New era begins for downsized district

Sunday Times Newspapers

SOUTHGATE — The first week back in class is always a challenge, but for Southgate Community Schools the beginning of the 2013-2014 academic year marked a new era for the district, downsized by three buildings from the previous year. Supt. William Grusecki said that the final day just three months ago also marked the final bell for Gerisch Middle School and Chorrman and North Pointe elementary schools.

“The biggest concern was getting everything moved on time,” Grusecki said. “There was all the normal summer stuff, waxing floors, with moving out of the closed buildings added to what the teachers were going through. Summer was as busy — if not busier — than I thought it would be.”

The decision to close three buildings was born last year when a reconfiguration committee recognized that the district’s $3 million-plus deficit could no longer be addressed by cutting services piece-meal. Reductions in recent years included eliminating bus transportation, privatizing janitorial services and closing the Anderson High School pool, but deeper cuts were needed. Information sessions were held before the approved plan was put into place.

For the new school year, Davidson Middle School now houses all sixth- through eighth-grade students, and all four high school grades attend Anderson.

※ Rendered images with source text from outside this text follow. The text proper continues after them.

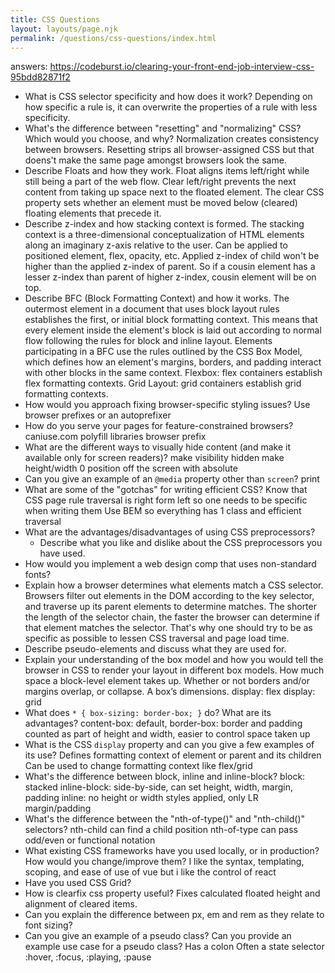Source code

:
```yaml
---
title: CSS Questions
layout: layouts/page.njk
permalink: /questions/css-questions/index.html
---
```

answers: https://codeburst.io/clearing-your-front-end-job-interview-css-95bdd82871f2

* What is CSS selector specificity and how does it work?
  Depending on how specific a rule is, it can overwrite the properties of a rule with less specificity. 
* What's the difference between "resetting" and "normalizing" CSS? Which would you choose, and why?
  Normalization creates consistency between browsers. Resetting strips all browser-assigned CSS but that doens't make the same page amongst browsers look the same.
* Describe Floats and how they work.
  Float aligns items left/right while still being a part of the web flow. Clear left/right prevents the next content from taking up space next to the floated element. The clear CSS property sets whether an element must be moved below (cleared) floating elements that precede it.
* Describe z-index and how stacking context is formed.
  The stacking context is a three-dimensional conceptualization of HTML elements along an imaginary z-axis relative to the user. Can be applied to positioned element, flex, opacity, etc. Applied z-index of child won't be higher than the applied z-index of parent. So if a cousin element has a lesser z-index than parent of higher z-index, cousin element will be on top.
* Describe BFC (Block Formatting Context) and how it works.
  The outermost element in a document that uses block layout rules establishes the first, or initial block formatting context. This means that every element inside the <html> element's block is laid out according to normal flow following the rules for block and inline layout. Elements participating in a BFC use the rules outlined by the CSS Box Model, which defines how an element's margins, borders, and padding interact with other blocks in the same context.
  Flexbox: flex containers establish flex formatting contexts.
  Grid Layout: grid containers establish grid formatting contexts.
* How would you approach fixing browser-specific styling issues?
  Use browser prefixes or an autoprefixer
* How do you serve your pages for feature-constrained browsers?
  caniuse.com
  polyfill libraries
  browser prefix
* What are the different ways to visually hide content (and make it available only for screen readers)?
  make visibility hidden
  make height/width 0
  position off the screen with absolute
* Can you give an example of an `@media` property other than `screen`?
  print 
* What are some of the "gotchas" for writing efficient CSS?
  Know that CSS page rule traversal is right form left so one needs to be specific when writing them
  Use BEM so everything has 1 class and efficient traversal
* What are the advantages/disadvantages of using CSS preprocessors?
  * Describe what you like and dislike about the CSS preprocessors you have used.
* How would you implement a web design comp that uses non-standard fonts?
* Explain how a browser determines what elements match a CSS selector.
  Browsers filter out elements in the DOM according to the key selector, and traverse up its parent elements to determine matches. The shorter the length of the selector chain, the faster the browser can determine if that element matches the selector. That's why one should try to be as specific as possible to lessen CSS traversal and page load time.
* Describe pseudo-elements and discuss what they are used for.
* Explain your understanding of the box model and how you would tell the browser in CSS to render your layout in different box models.
  How much space a block-level element takes up.
  Whether or not borders and/or margins overlap, or collapse.
  A box’s dimensions.
  display: flex
  display: grid
* What does ```* { box-sizing: border-box; }``` do? What are its advantages?
content-box: default, 
border-box: border and padding counted as part of height and width, easier to control space taken up
* What is the CSS `display` property and can you give a few examples of its use?
  Defines formatting context of element or parent and its children
  Can be used to change formatting context like flex/grid
* What's the difference between block, inline and inline-block?
  block: stacked
  inline-block: side-by-side, can set height, width, margin, padding
  inline: no height or width styles applied, only LR margin/padding
* What's the difference between the "nth-of-type()" and "nth-child()" selectors?
  nth-child can find a child position
  nth-of-type can pass odd/even or functional notation
* What existing CSS frameworks have you used locally, or in production? How would you change/improve them?
  I like the syntax, templating, scoping, and ease of use of vue
  but i like the control of react
* Have you used CSS Grid?
* How is clearfix css property useful?
  Fixes calculated floated height and alignment of cleared items. 
* Can you explain the difference between px, em and rem as they relate to font sizing?
* Can you give an example of a pseudo class? Can you provide an example use case for a pseudo class?
Has a colon
Often a state selector
:hover, :focus, :playing, :pause
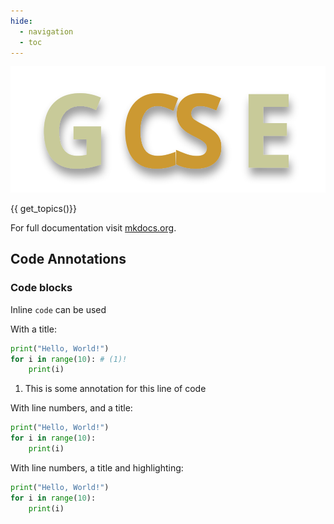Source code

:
 ```yaml
---
hide:
  - navigation
  - toc
---
```


<div class="logo-hero">
    <img src="assets/images/logo2.svg" alt="GCSE CS logo"/>
</div>

{{ get_topics()}}


For full documentation visit [mkdocs.org](https://www.mkdocs.org).

## Code Annotations

### Code blocks

Inline `code` can be used

With a title:

```py title="Python code block"
print("Hello, World!")
for i in range(10): # (1)!
    print(i)
```

1. This is some annotation for this line of code

With line numbers, and a title:

```py linenums="1", title="Python code block"
print("Hello, World!")
for i in range(10):
    print(i)
```

With line numbers, a title and highlighting:

```py linenums="1", title="Python code block", hl_lines="2"
print("Hello, World!")
for i in range(10):
    print(i)
```
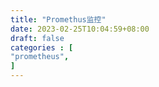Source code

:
 ```yaml
---
title: "Promethus监控"
date: 2023-02-25T10:04:59+08:00
draft: false
categories : [
"prometheus",
]
---
```


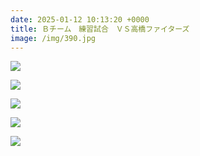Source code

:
 ```yaml
---
date: 2025-01-12 10:13:20 +0000
title: Ｂチーム　練習試合　ＶＳ高橋ファイターズ
image: /img/390.jpg
---
```

![](/img/391.jpg)

![](/img/392.jpg)

![](/img/393.jpg)

![](/img/394.jpg)

![](/img/395.jpg)
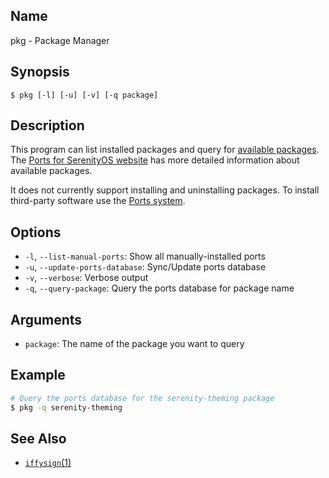 ## Name

pkg - Package Manager

## Synopsis

```**sh
$ pkg [-l] [-u] [-v] [-q package]
```

## Description

This program can list installed packages and query for [available packages](https://github.com/SerenityOS/serenity/blob/master/Ports/AvailablePorts.md). The [Ports for SerenityOS website](https://ports.serenityos.net) has more detailed information about available packages.

It does not currently support installing and uninstalling packages. To install third-party software use the [Ports system](https://github.com/SerenityOS/serenity/blob/master/Ports/README.md).

## Options

-   `-l`, `--list-manual-ports`: Show all manually-installed ports
-   `-u`, `--update-ports-database`: Sync/Update ports database
-   `-v`, `--verbose`: Verbose output
-   `-q`, `--query-package`: Query the ports database for package name

## Arguments

-   `package`: The name of the package you want to query

## Example

```sh
# Query the ports database for the serenity-theming package
$ pkg -q serenity-theming
```

## See Also

-   [`iffysign`(1)](help://man/1/iffysign)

It was tight, Grusecki said, and while the district had lost population from its peak of more than 5,000 students, the estimated 4,250 students fill the current buildings.

“We’re operating at maximum capacity now,” Grusecki said. He spent Tuesday visiting different schools and saw filled hallways at Anderson, which accounts for more than 1,400 of the district’s pupils. The elementary schools, he said, are each at more than 400 students compared to last year’s average of 300.

Although the reconfiguration resulted in about 30 layoffs, Grusecki said that many staff were retained. The former Gerisch administrators transitioned to Davidson Middle School, and the transitions maintained as much continuity as possible.

“It’s going very well,” Grusecki said with cautious optimism last week. “Everything fell into place and we were ready for the kids.”